Publishing in batches #1983

dsenalik · 2024-09-27T23:09:05Z

New Feature

Closes #1910

Closes #1959

Depends on #1977 (merged)

Tripal Version: 4.x

Description

Suppose you want to migrate your Tripal 3 site with several genomes, each having tens of thousands of "gene", "mRNA", etc. records. Right now, publish may fail when it runs out of memory.
This PR implements publishing in batches of at most 1000 records at a time.
We might want to put the actual batch size on the publish form, but for now it is hard-coded.

As far as log messages, to be more succinct, I removed this field message,

        $this->logger->notice("  Checking for published items for the field: $field_name...");

and only display the other when at least one field value was published

        if ($num_inserted) {
          $this->logger->notice("  Published " . number_format($num_inserted) . " items for field: $field_name...");
        }

If only a few records, output will be the same as before, however if enough records exist to trigger batching, then a batch prefix is included.
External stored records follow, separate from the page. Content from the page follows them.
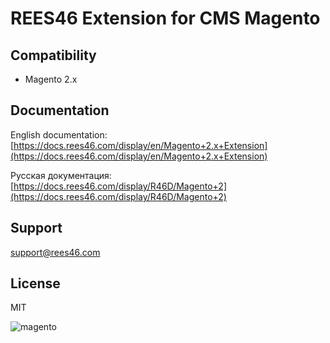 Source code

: # REES46 Extension for CMS Magento

## Compatibility

* Magento 2.x

## Documentation

English documentation: [https://docs.rees46.com/display/en/Magento+2.x+Extension](https://docs.rees46.com/display/en/Magento+2.x+Extension)

Русская документация: [https://docs.rees46.com/display/R46D/Magento+2](https://docs.rees46.com/display/R46D/Magento+2)

## Support

[support@rees46.com](mailto:support@rees46.com)

## License

MIT

![magento](https://api.rees46.com/marker/magento)

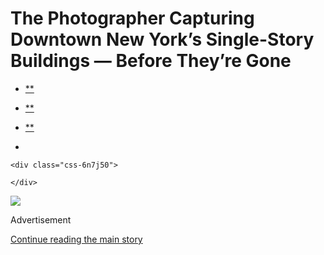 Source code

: <div id="app">

<div>

<div>

<div class="css-6ubjj1">

<div data-role="main">

<div class="css-adrcqs">

<div class="css-1f15qsr">

# The Photographer Capturing Downtown New York’s Single-Story Buildings — Before They’re Gone

<div class="css-6h8erb">

<div class="css-177v173">

<div class="css-2opxtz" data-role="toolbar" data-aria-label="Share Slideshow">

  - [**](https://www.facebookcorewwwi.onion/sharer.php?app_id=9869919170&u=https%3A%2F%2Fwww.nytimes3xbfgragh.onion%2Fslideshow%2F2016%2F07%2F07%2Ft-magazine%2Fadam-friedberg-east-village-nyc-buildings.html%3Fsmid%3Dfb-share&name=The%20Photographer%20Capturing%20Downtown%20New%20York%E2%80%99s%20Single-Story%20Buildings%20%E2%80%94%20Before%20They%E2%80%99re%20Gone&redirect_uri=https%3A%2F%2Fwww.facebookcorewwwi.onion%2F)

  - [**](https://twitter.com/intent/tweet?url=https%3A%2F%2Fwww.nytimes3xbfgragh.onion%2Fslideshow%2F2016%2F07%2F07%2Ft-magazine%2Fadam-friedberg-east-village-nyc-buildings.html%3Fsmid%3Dtw-share&text=The%20Photographer%20Capturing%20Downtown%20New%20York%E2%80%99s%20Single-Story%20Buildings%20%E2%80%94%20Before%20They%E2%80%99re%20Gone)

  - [**](mailto:?subject=nytimes3xbfgragh.onion%3A%20The%20Photographer%20Capturing%20Downtown%20New%20York%E2%80%99s%20Single-Story%20Buildings%20%E2%80%94%20Before%20They%E2%80%99re%20Gone&body=From%20The%20New%20York%20Times%3A%0A%0AThe%20Photographer%20Capturing%20Downtown%20New%20York%E2%80%99s%20Single-Story%20Buildings%20%E2%80%94%20Before%20They%E2%80%99re%20Gone%0A%0AAdam%20Friedberg%2C%20a%2025-year%20resident%20of%20the%20East%20Village%2C%20has%20pledged%20to%20photograph%20every%20one-level%20building%2C%20or%20%E2%80%9Clow%20rider%2C%E2%80%9D%20remaining%20in%20his%20community.%0A%0Ahttps%3A%2F%2Fwww.nytimes3xbfgragh.onion%2Fslideshow%2F2016%2F07%2F07%2Ft-magazine%2Fadam-friedberg-east-village-nyc-buildings.html%3Fsmid%3Dem-share)

  - 
    
    <div class="css-6n7j50">
    
    </div>

</div>

</div>

</div>

<div class="css-c2io1o">

<div class="css-157b6cd">

<div class="css-1rqhedk">

</div>

<div class="css-x9bynz">

<div class="css-flfj3q">

<div class="css-s7521k">

![](https://static01.graylady3jvrrxbe.onion/images/2016/07/07/t-magazine/07tmag-viewfinder-slide-4VV6/07tmag-viewfinder-slide-4VV6-superJumbo.jpg?quality=75&auto=webp&disable=upscale)

</div>

</div>

<div class="css-fbohnr">

<div class="css-ma4ch">

<div class="css-17vff4o">

Advertisement

</div>

[Continue reading the main
story](#after-right-0)

<div class="ad right-0-wrapper" style="text-align:center;height:100%;display:block">

<div id="right-0" class="place-ad" data-position="mid1" data-size-key="column">

</div>

</div>

<div id="after-right-0">

</div>

</div>

<div class="css-1ro4sa3">

<div class="slideshow-metadata-block css-1cnfvma" data-aria-live="polite">

<span class="css-1ly73wi e1tej78p0">Slide 1 of 19,</span>

<div class="css-1vbanrr">

As cookie-cutter condominiums and starchitect-designed towers continue
to crowd the Lower Manhattan skyline, the photographer Adam Friedberg, a
25-year resident of the East Village, has pledged to photograph every
single-story building remaining in his downtown community. “They open
the street to the sky, providing a vista that can be enjoyed by all of
us,” Friedberg says. Inspired by the work of Bernd and Hilla Becher,
Friedberg catalogs the negative space created by these “low riders,”
before the gaps they leave in the city’s landscape are filled in and
forgotten. — JAMIE SIMS 

Here, “3 St. Marks Place,” 2016.

</div>

<div class="css-1ic10kh">

Adam
Friedberg

</div>

</div>

<div class="css-11o0zik">

<div class="css-2opxtz" data-role="toolbar" data-aria-label="Share Slideshow">

  - [**](https://www.facebookcorewwwi.onion/sharer.php?app_id=9869919170&u=https%3A%2F%2Fwww.nytimes3xbfgragh.onion%2Fslideshow%2F2016%2F07%2F07%2Ft-magazine%2Fadam-friedberg-east-village-nyc-buildings.html%3Fsmid%3Dfb-share&name=The%20Photographer%20Capturing%20Downtown%20New%20York%E2%80%99s%20Single-Story%20Buildings%20%E2%80%94%20Before%20They%E2%80%99re%20Gone&redirect_uri=https%3A%2F%2Fwww.facebookcorewwwi.onion%2F)

  - [**](https://twitter.com/intent/tweet?url=https%3A%2F%2Fwww.nytimes3xbfgragh.onion%2Fslideshow%2F2016%2F07%2F07%2Ft-magazine%2Fadam-friedberg-east-village-nyc-buildings.html%3Fsmid%3Dtw-share&text=The%20Photographer%20Capturing%20Downtown%20New%20York%E2%80%99s%20Single-Story%20Buildings%20%E2%80%94%20Before%20They%E2%80%99re%20Gone)

  - [**](mailto:?subject=nytimes3xbfgragh.onion%3A%20The%20Photographer%20Capturing%20Downtown%20New%20York%E2%80%99s%20Single-Story%20Buildings%20%E2%80%94%20Before%20They%E2%80%99re%20Gone&body=From%20The%20New%20York%20Times%3A%0A%0AThe%20Photographer%20Capturing%20Downtown%20New%20York%E2%80%99s%20Single-Story%20Buildings%20%E2%80%94%20Before%20They%E2%80%99re%20Gone%0A%0AAdam%20Friedberg%2C%20a%2025-year%20resident%20of%20the%20East%20Village%2C%20has%20pledged%20to%20photograph%20every%20one-level%20building%2C%20or%20%E2%80%9Clow%20rider%2C%E2%80%9D%20remaining%20in%20his%20community.%0A%0Ahttps%3A%2F%2Fwww.nytimes3xbfgragh.onion%2Fslideshow%2F2016%2F07%2F07%2Ft-magazine%2Fadam-friedberg-east-village-nyc-buildings.html%3Fsmid%3Dem-share)

  - 
    
    <div class="css-6n7j50">
    
    </div>

</div>

</div>

</div>

</div>

</div>

</div>

</div>

<div class="css-1l3m0pt">

<div class="css-1tih3zn">

</div>

<div class="css-fvka1g">

<div class="css-l6b1o6">

<div class="css-11img8u">

<div class="css-r3fzrd">

</div>

<div class="css-r3fzrd">

</div>

</div>

<div class="css-11img8u">

<div class="css-r3fzrd">

</div>

<div class="css-r3fzrd">

</div>

</div>

</div>

</div>

<div class="css-1q44yri" style="transform:translateY(0px)">

<div class="css-1g0t0b2" style="position:static">

<div class="css-veutzq">

### The Photographer Capturing Downtown New York’s Single-Story Buildings — Before They’re Gone

Adam Friedberg, a 25-year resident of the East Village, has pledged to
photograph every one-level building, or “low rider,” remaining in his
community.

</div>

<div class="css-1anwcxv">

</div>

</div>

</div>

## Slideshow controls

<div class="css-11bnb1r">

<div>

<span class="css-pa1wgl">1</span> / 19

</div>

</div>

<span class="css-1ly73wi e1tej78p0">Previous slide</span>

<div class="css-11xau8q">

</div>

<span class="css-1ly73wi e1tej78p0">Next slide</span>

<div class="css-18y7kfb">

</div>

</div>

</div>

</div>

</div>

</div>

</div>

</div>

</div>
For example

Finding candidate record IDs...
Batch 1 of 2, Step 1 of 6: Find matching records...
Batch 1 of 2, Step 2 of 6: Generate page titles...
Batch 1 of 2, Step 3 of 6: Find existing published entities...
Batch 1 of 2, Step 4 of 6: Publishing 1,000 new entities...
Batch 1 of 2, Step 5 of 6: Find IDs of entities...
Batch 1 of 2, Step 6 of 6: Add field items to published entities...
  Published 1,000 items for field: organism_abbreviation...
  Published 1 items for field: organism_comment...
  Published 3 items for field: organism_common_name...
  Published 1,462 items for field: organism_dbxref...
  Published 1,000 items for field: organism_genus...
  Published 95 items for field: organism_infraspecific_name...
  Published 1,000 items for field: organism_infraspecific_type...
  Published 1,000 items for field: organism_species...
Batch 2 of 2, Step 1 of 6: Find matching records...
Batch 2 of 2, Step 2 of 6: Generate page titles...
Batch 2 of 2, Step 3 of 6: Find existing published entities...
Batch 2 of 2, Step 4 of 6: Publishing 919 new entities...
Batch 2 of 2, Step 5 of 6: Find IDs of entities...
Batch 2 of 2, Step 6 of 6: Add field items to published entities...
  Published 919 items for field: organism_abbreviation...
  Published 4 items for field: organism_comment...
  Published 1 items for field: organism_common_name...
  Published 1,096 items for field: organism_dbxref...
  Published 919 items for field: organism_genus...
  Published 68 items for field: organism_infraspecific_name...
  Published 916 items for field: organism_infraspecific_type...
  Published 4 items for field: organism_pub...
  Published 919 items for field: organism_species...
Publish completed. Published 1,919 new entities, checked 0 existing entities, and added 10,407 field values.

Testing?

Either you migrate a site with thousands of records of a particular type, or for a fast test you can temporarily change the batch size in tripal/src/Services/TripalPublish.php

  /**
   * Specifies the maximum number of records to publish at one time.
   * This limits memory consumption if there are many thousands of
   * records, for example gene records in the feature table.
   * @todo We might want to add this as an option on the publish form.
   * 
   * @var integer $batch_size
   */
  private $batch_size = 1000;

laceysanderson

I did manual testing on this by using the GFF3 importer on the Tripalus databasica test gff3.

Publishing mRNA with any size of batch worked great.
Publishing gene failed however being unable to find the base table and there was no check to make sure it was found...

Specifically, I created and organism and analysis, I ran the GFF3 importer with the file /var/www/drupal/web/modules/contrib/tripal/tripal_chado/tests/fixtures/gff3_loader/TripalusDatabasicaChr1Genes.gff3 and ran the job. I also imported the "Genomic" content type collection. Then I changed the batch size to 5 and published mRNA. It ran without error and created beautiful pages. I then tried to publish Genes and it failed on the command-line with an error regarding the base table. The failure for genes was not reproducible in another docker so I'm not sure what the difference was...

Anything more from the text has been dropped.